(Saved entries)
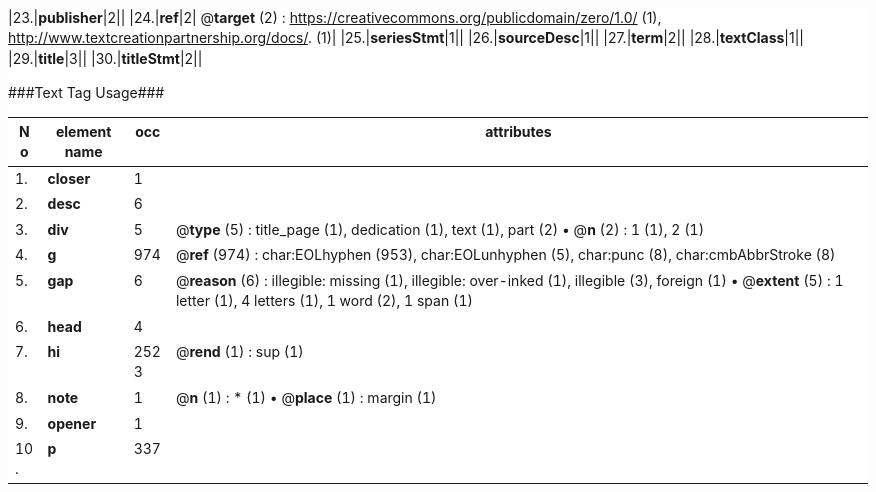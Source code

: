 |23.|__publisher__|2||
|24.|__ref__|2| @__target__ (2) : https://creativecommons.org/publicdomain/zero/1.0/ (1), http://www.textcreationpartnership.org/docs/. (1)|
|25.|__seriesStmt__|1||
|26.|__sourceDesc__|1||
|27.|__term__|2||
|28.|__textClass__|1||
|29.|__title__|3||
|30.|__titleStmt__|2||


###Text Tag Usage###

|No|element name|occ|attributes|
|---|---|---|---|
|1.|__closer__|1||
|2.|__desc__|6||
|3.|__div__|5| @__type__ (5) : title_page (1), dedication (1), text (1), part (2)  •  @__n__ (2) : 1 (1), 2 (1)|
|4.|__g__|974| @__ref__ (974) : char:EOLhyphen (953), char:EOLunhyphen (5), char:punc (8), char:cmbAbbrStroke (8)|
|5.|__gap__|6| @__reason__ (6) : illegible: missing (1), illegible: over-inked (1), illegible (3), foreign (1)  •  @__extent__ (5) : 1 letter (1), 4 letters (1), 1 word (2), 1 span (1)|
|6.|__head__|4||
|7.|__hi__|2523| @__rend__ (1) : sup (1)|
|8.|__note__|1| @__n__ (1) : * (1)  •  @__place__ (1) : margin (1)|
|9.|__opener__|1||
|10.|__p__|337||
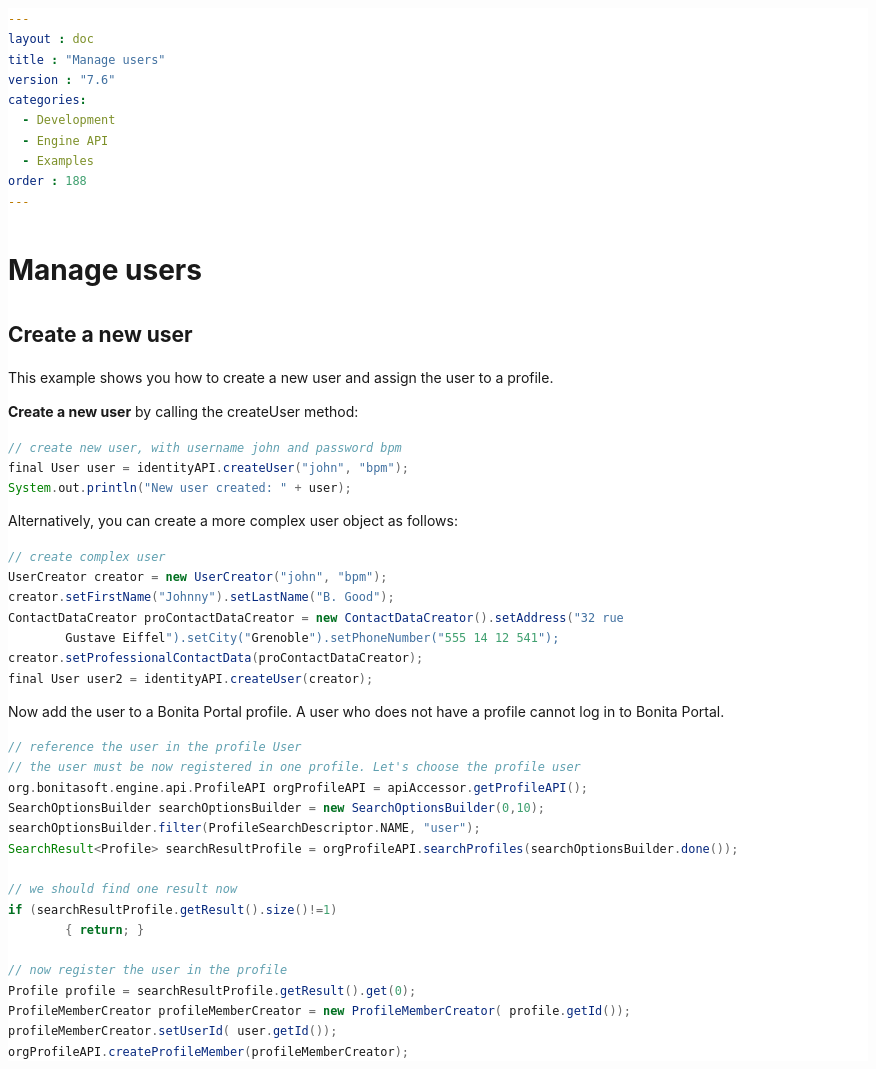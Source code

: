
 ```yaml
---
layout : doc
title : "Manage users"
version : "7.6"
categories:
  - Development
  - Engine API
  - Examples
order : 188
---
```

# Manage users

## Create a new user

This example shows you how to create a new user and assign the user to a profile. 

**Create a new user** by calling the createUser method:
```groovy
// create new user, with username john and password bpm
final User user = identityAPI.createUser("john", "bpm");
System.out.println("New user created: " + user);
```

Alternatively, you can create a more complex user object as follows:
```groovy
// create complex user 
UserCreator creator = new UserCreator("john", "bpm");
creator.setFirstName("Johnny").setLastName("B. Good");
ContactDataCreator proContactDataCreator = new ContactDataCreator().setAddress("32 rue 
        Gustave Eiffel").setCity("Grenoble").setPhoneNumber("555 14 12 541");
creator.setProfessionalContactData(proContactDataCreator);
final User user2 = identityAPI.createUser(creator);
```

Now add the user to a Bonita Portal profile. A user who does not have a profile cannot log in to Bonita Portal.
```groovy
// reference the user in the profile User
// the user must be now registered in one profile. Let's choose the profile user
org.bonitasoft.engine.api.ProfileAPI orgProfileAPI = apiAccessor.getProfileAPI();
SearchOptionsBuilder searchOptionsBuilder = new SearchOptionsBuilder(0,10);
searchOptionsBuilder.filter(ProfileSearchDescriptor.NAME, "user");
SearchResult<Profile> searchResultProfile = orgProfileAPI.searchProfiles(searchOptionsBuilder.done());
    
// we should find one result now
if (searchResultProfile.getResult().size()!=1)
        { return; }

// now register the user in the profile
Profile profile = searchResultProfile.getResult().get(0);
ProfileMemberCreator profileMemberCreator = new ProfileMemberCreator( profile.getId());
profileMemberCreator.setUserId( user.getId());
orgProfileAPI.createProfileMember(profileMemberCreator);
```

WORK TO COMPLETE:
Your reply is to be the number of lines above in which the word "identityAPI" appears, and nothing else.

COMPLETED EXERCISE:
2